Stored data
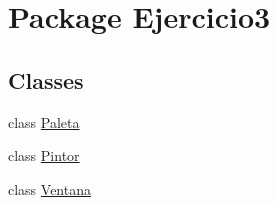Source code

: \hypertarget{namespace_ejercicio3}{}\section{Package Ejercicio3}
\label{namespace_ejercicio3}
\subsection*{Classes}
\begin{DoxyCompactItemize}
\item 
class \mbox{\hyperlink{class_ejercicio3_1_1_paleta}{Paleta}}
\item 
class \mbox{\hyperlink{class_ejercicio3_1_1_pintor}{Pintor}}
\item 
class \mbox{\hyperlink{class_ejercicio3_1_1_ventana}{Ventana}}
\end{DoxyCompactItemize}
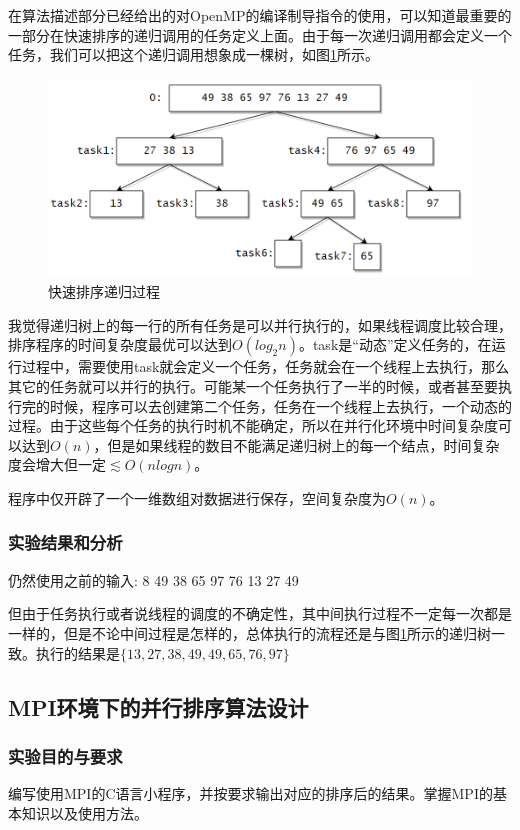 \documentclass[supercite]{Experimental_Report}
\theoremstyle{definition}
\begin{document}
在算法描述部分已经给出的对OpenMP的编译制导指令的使用，可以知道最重要的一部分在快速排序的递归调用的任务定义上面。由于每一次递归调用都会定义一个任务，我们可以把这个递归调用想象成一棵树，如图\ref{fig:p1}所示。

\begin{figure}[ht]
\centering
\includegraphics[scale=0.4]{openMP_quick_sort.png}
\caption{快速排序递归过程}
\label{fig:p1}
\end{figure}

我觉得递归树上的每一行的所有任务是可以并行执行的，如果线程调度比较合理，排序程序的时间复杂度最优可以达到$O(log_2n)$。task是“动态”定义任务的，在运行过程中，需要使用task就会定义一个任务，任务就会在一个线程上去执行，那么其它的任务就可以并行的执行。可能某一个任务执行了一半的时候，或者甚至要执行完的时候，程序可以去创建第二个任务，任务在一个线程上去执行，一个动态的过程。由于这些每个任务的执行时机不能确定，所以在并行化环境中时间复杂度可以达到$O(n)$，但是如果线程的数目不能满足递归树上的每一个结点，时间复杂度会增大但一定$\lesssim O(nlogn)$。

程序中仅开辟了一个一维数组对数据进行保存，空间复杂度为$O(n)$。

\subsubsection{实验结果和分析}
仍然使用之前的输入: 8 49 38 65 97 76 13 27 49

但由于任务执行或者说线程的调度的不确定性，其中间执行过程不一定每一次都是一样的，但是不论中间过程是怎样的，总体执行的流程还是与图\ref{fig:p1}所示的递归树一致。执行的结果是$\{13, 27, 38, 49, 49, 65, 76, 97\}$

\subsection{MPI环境下的并行排序算法设计}
\subsubsection{实验目的与要求}
编写使用MPI的C语言小程序，并按要求输出对应的排序后的结果。掌握MPI的基本知识以及使用方法。
\end{document}
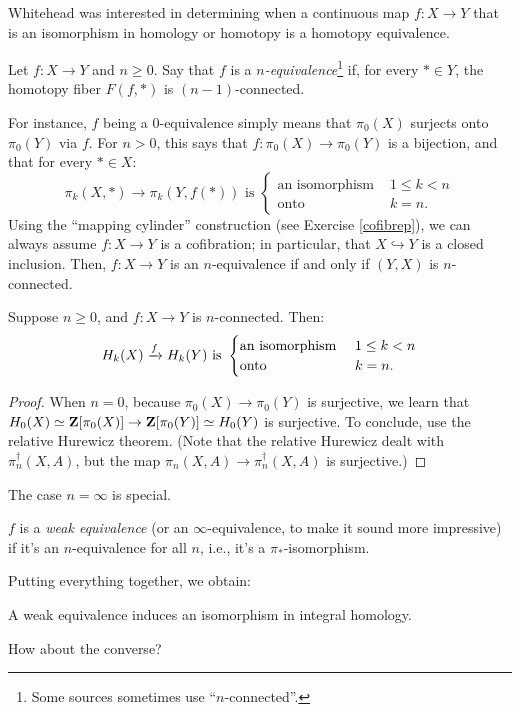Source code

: Whitehead was interested in determining when a continuous map $f:X\to Y$ that is an isomorphism in homology or homotopy
is a homotopy equivalence.
\begin{definition}
    Let $f:X\to Y$ and $n\geq 0$. Say that $f$ is a \emph{$n$-equivalence}\footnote{Some sources sometimes use ``$n$-connected''.}
    if, for every $\ast\in Y$, the homotopy fiber $F(f,\ast)$ is $(n-1)$-connected.
\end{definition}
For instance, $f$ being a $0$-equivalence simply means that $\pi_0(X)$ surjects onto $\pi_0(Y)$ via $f$.
For $n>0$, this says that $f:\pi_0(X)\to \pi_0(Y)$ is a bijection, and that for every $\ast\in X$:
\begin{equation*}
    \pi_k(X,\ast)\to\pi_k(Y,f(\ast)) \text{ is }\begin{cases}
	\text{an isomorphism } & 1\leq k<n\\
	\text{onto } & k = n.
    \end{cases}
\end{equation*}
Using the ``mapping cylinder'' construction (see Exercise \ref{cofibrep}), we can always assume $f:X\to Y$ is a cofibration;
in particular, that $X\hookrightarrow Y$ is a closed inclusion.
Then, $f:X\to Y$ is an $n$-equivalence if and only if $(Y,X)$ is $n$-connected.
\begin{theorem}[Whitehead]
    Suppose $n\geq 0$, and $f:X\to Y$ is $n$-connected. Then:
    \begin{equation*}
	H_k(X)\xrightarrow{{f}} H_k(Y) \text{ is }\begin{cases}
	    \text{an isomorphism } & 1\leq k<n\\
	    \text{onto } & k = n.
	\end{cases}
    \end{equation*}
\end{theorem}
\begin{proof}
    When $n=0$, because $\pi_0(X)\to \pi_0(Y)$ is surjective, we learn that
    $H_0(X)\simeq \mathbf Z[\pi_0(X)]\to \mathbf Z[\pi_0(Y)]\simeq H_0(Y)$ is surjective.
    To conclude, use the relative Hurewicz theorem.
    (Note that the relative Hurewicz dealt with $\pi_n^\dagger(X,A)$, but the map $\pi_n(X,A)\to\pi_n^\dagger(X,A)$ is surjective.)
\end{proof}
The case $n=\infty$ is special.
\begin{definition}
    $f$ is a \emph{weak equivalence} (or an $\infty$-equivalence, to make it sound more impressive) if it's an $n$-equivalence for all $n$, i.e., it's a $\pi_\ast$-isomorphism.
\end{definition}
Putting everything together, we obtain:
\begin{corollary}
    A weak equivalence induces an isomorphism in integral homology.
\end{corollary}
How about the converse?

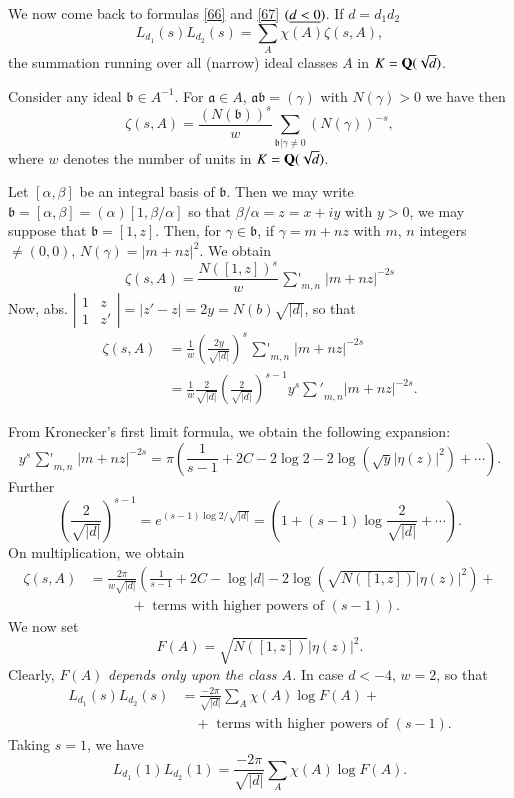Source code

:We now come back to formulas \eqref{66} and \eqref{67}
$(\underline{d<0})$. If $d=d_{1}d_{2}$
$$
L_{d_{1}}(s)L_{d_{2}}(s)=\sum_{A}\chi(A)\zeta(s,A),
$$
the summation running over all (narrow) ideal classes $A$ in
$K=\mathbf{Q}(\sqrt{d})$. 

Consider any ideal $\mathfrak{b}\in A^{-1}$. For $\mathfrak{a}\in A$,
$\mathfrak{a}\mathfrak{b}=(\gamma)$ with $N(\gamma)>0$ we have then
$$
\zeta(s,A)=\frac{(N(\mathfrak{b}))^{s}}{w}\sum_{\mathfrak{b}|\gamma\neq
  0}(N(\gamma))^{-s}, 
$$
where $w$ denotes the number of units in $K=\mathbf{Q}(\sqrt{d})$.

Let $[\alpha,\beta]$ be an integral basis of $\mathfrak{b}$. Then we
may write $\mathfrak{b}=[\alpha,\beta]=(\alpha)[1,\beta/\alpha]$ so
that $\beta/\alpha=z=x+iy$ with $y>0$, \ie we may suppose that
$\mathfrak{b}=[1,z]$. Then, for $\gamma\in\mathfrak{b}$, if
$\gamma=m+nz$ with $m$, $n$ integers $\neq (0,0)$,
$N(\gamma)=|m+nz|^{2}$. We obtain
$$
\zeta(s,A)=\frac{N([1,z])^{s}}{w}\mathop{{\sum}'}_{m,n}|m+nz|^{-2s}
$$
Now, abs. $\left|\begin{smallmatrix} 1& z\\ 1 &
z'\end{smallmatrix}\right|=|z'-z|=2y=N(b)\sqrt{|d|}$, so that
\begin{align*}
\zeta(s,A) &=
\frac{1}{w}\left(\frac{2y}{\sqrt{|d|}}\right)^{s}\mathop{{\sum}'}_{m,n}|m+nz|^{-2s}\\
 &=
\frac{1}{w}\frac{2}{\sqrt{|d|}}\left(\frac{2}{\sqrt{|d|}}\right)^{s-1}y^{s}{\mathop{\sum}'}_{m,n}|m+nz|^{-2s}. 
\end{align*}

From Kronecker's first limit formula, we obtain the following
expansion:
$$
y^{s}\mathop{{\sum}'}_{m,n}|m+nz|^{-2s}=\pi\left(\frac{1}{s-1}+2C-2\log
2-2\log(\sqrt{y}|\eta(z)|^{2})+\cdots\right).
$$\pageoriginale
Further
$$
\left(\frac{2}{\sqrt{|d|}}\right)^{s-1}=e^{(s-1)\log
  2/\sqrt{|d|}}=\left(1+(s-1)\log\frac{2}{\sqrt{|d|}}+\cdots\right). 
$$
On multiplication, we obtain
\begin{align*}
\zeta(s,A) &=
\frac{2\pi}{w\sqrt{|d|}}\left(\frac{1}{s-1}+2C-\log|d|-2\log(\sqrt{N([1,z])}|\eta(z)|^{2})+\right.\\
&\left.\qquad\quad +\text{ terms with higher powers of } (s-1)\right).
\end{align*}
We now set
\begin{equation*}
F(A)=\sqrt{N([1,z])}|\eta(z)|^{2}.\tag{$\ast$}
\end{equation*}
Clearly, $F(A)$ {\em depends only upon the class $A$.} In case $d<-4$,
$w=2$, so that
\begin{align*}
L_{d_{1}}(s)L_{d_{2}}(s)&= \frac{-2\pi}{\sqrt{|d|}}\sum_{A}\chi(A)\log
F(A)+\\
&\quad +\text{ terms with higher powers of } (s-1).
\end{align*}
Taking $s=1$, we have
$$
L_{d_{1}}(1)L_{d_{2}}(1)=\frac{-2\pi}{\sqrt{|d|}}\sum_{A}\chi(A)\log F(A).
$$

**Action item:** Return all lines from the data above with "text" in them.

**Result below:**
    \pi_k(X,\ast)\to\pi_k(Y,f(\ast)) \text{ is }\begin{cases}
	\text{an isomorphism } & 1\leq k<n\\
	\text{onto } & k = n.
	H_k(X)\xrightarrow{{f}} H_k(Y) \text{ is }\begin{cases}
	    \text{an isomorphism } & 1\leq k<n\\
	    \text{onto } & k = n.
&\left.\qquad\quad +\text{ terms with higher powers of } (s-1)\right).
&\quad +\text{ terms with higher powers of } (s-1).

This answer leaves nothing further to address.